Markdown would be ideal
On Tue, Aug 9, 2022 at 5:58 AM Amir Vakili Tahami @.***> wrote:
A new collection where we run sanitization before parsing would fix most of the issues. I ran the jobs over the weekend but a few of them failed and I am rerunning them.
By simple html do you mean something like markdown? A decent markdown renderer should be able to display things nicely on a variety of devices.
— Reply to this email directly, view it on GitHub https://github.com/judgo-preference-judgment/judgo-health-misinformation/issues/16#issuecomment-1209170422, or unsubscribe https://github.com/notifications/unsubscribe-auth/ACXZ5FNA53DROLPIJI2IGI3VYITTPANCNFSM55S6LX6Q . You are receiving this because you are subscribed to this thread.Message ID: <judgo-preference-judgment/judgo-health-misinformation/issues/16/1209170422 @github.com>
@MahsaSeifikar what formats will your highlighting, passage selection, etc. work with?
@claclark @MahsaSeifikar Mahsa's highlighting code cannot work across html tag boundaries, and thus it would be bad for us to supply her with html unless her highlighting was smart enough to work across html tags, which I think is likely to be very hard.
How would markdown work?
I have a sample of pretty files for the 2021 qrels with the new requirements.
One notable issue is that websites that are single page applications (using react etc.) have no actual text to render on some urls. Everything is in script tags or being requested on the fly. Which means there is nothing for Jericho to display.
Maybe we could fall back on c4 text?
For react (and other such sites), what does c4 have for them? Is c4 using some sort of alt text?
Where can I see the new pretty files?
c4 used WET files and after checking them, c4 doesn't have extracted text for these pages either. Only the title.
Do you where they are stored? or a running judgo interface?

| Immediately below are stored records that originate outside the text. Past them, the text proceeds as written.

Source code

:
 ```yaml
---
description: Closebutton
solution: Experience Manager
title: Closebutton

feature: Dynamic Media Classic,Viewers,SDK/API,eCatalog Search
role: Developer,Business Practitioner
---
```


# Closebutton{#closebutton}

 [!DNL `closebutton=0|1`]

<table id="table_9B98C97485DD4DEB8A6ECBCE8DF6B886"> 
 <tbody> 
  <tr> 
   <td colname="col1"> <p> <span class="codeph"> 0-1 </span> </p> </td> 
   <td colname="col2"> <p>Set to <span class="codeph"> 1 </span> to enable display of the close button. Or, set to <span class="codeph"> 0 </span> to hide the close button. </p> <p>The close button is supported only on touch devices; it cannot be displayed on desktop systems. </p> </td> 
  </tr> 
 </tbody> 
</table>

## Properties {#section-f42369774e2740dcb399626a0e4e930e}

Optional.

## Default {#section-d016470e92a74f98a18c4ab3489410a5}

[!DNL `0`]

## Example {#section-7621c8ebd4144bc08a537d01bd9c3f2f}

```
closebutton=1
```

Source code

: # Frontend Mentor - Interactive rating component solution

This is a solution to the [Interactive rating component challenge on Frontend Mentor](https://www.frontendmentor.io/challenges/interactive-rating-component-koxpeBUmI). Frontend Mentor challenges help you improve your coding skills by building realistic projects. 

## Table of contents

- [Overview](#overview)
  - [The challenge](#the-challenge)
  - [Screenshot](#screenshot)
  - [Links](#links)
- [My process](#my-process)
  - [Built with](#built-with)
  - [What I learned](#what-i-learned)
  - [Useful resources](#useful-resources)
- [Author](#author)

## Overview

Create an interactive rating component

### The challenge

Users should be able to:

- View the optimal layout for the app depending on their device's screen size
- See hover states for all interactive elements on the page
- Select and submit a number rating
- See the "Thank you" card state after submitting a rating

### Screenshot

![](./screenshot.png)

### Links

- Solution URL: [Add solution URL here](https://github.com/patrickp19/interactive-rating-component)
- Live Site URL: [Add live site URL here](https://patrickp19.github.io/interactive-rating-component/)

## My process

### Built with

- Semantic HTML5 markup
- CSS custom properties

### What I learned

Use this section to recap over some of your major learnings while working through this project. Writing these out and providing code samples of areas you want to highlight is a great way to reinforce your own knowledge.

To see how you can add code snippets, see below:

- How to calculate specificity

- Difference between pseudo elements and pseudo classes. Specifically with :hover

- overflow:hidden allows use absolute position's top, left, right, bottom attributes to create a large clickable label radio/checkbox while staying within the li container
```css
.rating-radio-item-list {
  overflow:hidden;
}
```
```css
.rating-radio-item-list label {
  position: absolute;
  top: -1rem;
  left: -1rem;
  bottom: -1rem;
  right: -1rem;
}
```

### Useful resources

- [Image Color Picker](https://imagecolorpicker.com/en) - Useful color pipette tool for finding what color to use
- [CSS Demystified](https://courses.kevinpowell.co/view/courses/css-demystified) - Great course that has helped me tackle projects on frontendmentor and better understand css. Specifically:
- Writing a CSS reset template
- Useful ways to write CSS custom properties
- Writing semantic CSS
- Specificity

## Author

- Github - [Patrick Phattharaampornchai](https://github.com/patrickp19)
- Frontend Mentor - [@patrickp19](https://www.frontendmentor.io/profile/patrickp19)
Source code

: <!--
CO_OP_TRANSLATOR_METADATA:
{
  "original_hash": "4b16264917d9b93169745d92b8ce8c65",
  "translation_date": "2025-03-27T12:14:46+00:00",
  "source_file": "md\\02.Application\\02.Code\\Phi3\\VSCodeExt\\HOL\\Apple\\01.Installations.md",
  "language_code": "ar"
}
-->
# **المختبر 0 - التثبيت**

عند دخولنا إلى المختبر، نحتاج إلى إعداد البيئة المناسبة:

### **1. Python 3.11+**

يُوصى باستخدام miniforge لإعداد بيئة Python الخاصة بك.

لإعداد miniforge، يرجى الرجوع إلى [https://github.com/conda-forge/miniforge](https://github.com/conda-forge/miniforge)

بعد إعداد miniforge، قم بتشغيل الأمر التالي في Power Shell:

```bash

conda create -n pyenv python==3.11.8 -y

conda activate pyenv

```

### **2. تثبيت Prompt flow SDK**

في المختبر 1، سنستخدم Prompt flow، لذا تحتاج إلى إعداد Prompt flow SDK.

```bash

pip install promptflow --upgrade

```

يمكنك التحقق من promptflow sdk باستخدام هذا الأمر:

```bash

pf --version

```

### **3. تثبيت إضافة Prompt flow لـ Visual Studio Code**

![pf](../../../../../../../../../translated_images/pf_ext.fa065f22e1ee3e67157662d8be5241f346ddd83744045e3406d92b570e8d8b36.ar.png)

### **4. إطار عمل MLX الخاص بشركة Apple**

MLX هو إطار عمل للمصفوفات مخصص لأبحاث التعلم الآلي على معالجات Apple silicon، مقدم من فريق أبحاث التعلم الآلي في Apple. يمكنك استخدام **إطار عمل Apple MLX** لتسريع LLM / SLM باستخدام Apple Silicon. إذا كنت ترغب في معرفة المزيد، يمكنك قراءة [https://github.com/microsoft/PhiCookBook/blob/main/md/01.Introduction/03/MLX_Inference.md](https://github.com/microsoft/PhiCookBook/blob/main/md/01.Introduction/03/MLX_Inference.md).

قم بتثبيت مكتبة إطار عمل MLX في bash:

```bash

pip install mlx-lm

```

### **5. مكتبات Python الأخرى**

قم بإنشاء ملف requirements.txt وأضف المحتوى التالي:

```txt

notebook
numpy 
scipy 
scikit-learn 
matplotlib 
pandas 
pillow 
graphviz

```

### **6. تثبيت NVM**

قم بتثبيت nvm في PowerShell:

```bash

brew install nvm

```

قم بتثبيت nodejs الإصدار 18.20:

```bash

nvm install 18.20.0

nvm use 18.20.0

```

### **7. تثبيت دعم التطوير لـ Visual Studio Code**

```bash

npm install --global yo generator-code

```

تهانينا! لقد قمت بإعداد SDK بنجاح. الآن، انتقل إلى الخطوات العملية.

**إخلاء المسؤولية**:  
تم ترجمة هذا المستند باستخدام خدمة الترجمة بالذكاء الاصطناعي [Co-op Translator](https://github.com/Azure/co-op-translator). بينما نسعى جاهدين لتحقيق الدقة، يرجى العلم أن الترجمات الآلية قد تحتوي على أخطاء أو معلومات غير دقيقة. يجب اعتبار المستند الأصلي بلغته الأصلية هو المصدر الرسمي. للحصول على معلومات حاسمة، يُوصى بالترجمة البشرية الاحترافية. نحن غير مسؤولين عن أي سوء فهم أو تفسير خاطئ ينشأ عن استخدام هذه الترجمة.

If c4.noclean lacks text for a document, then we don't have to do any better. Given that they have a title, we should also have a title.
Yes, where should I look to see the samples? I don't need to see them in judgo yet.
All seems good now.
This docno: noclean.c4-train.00974-of-07168.65480
has "nan" as content, but it does have a title and url.
Where did processing of this docno fail?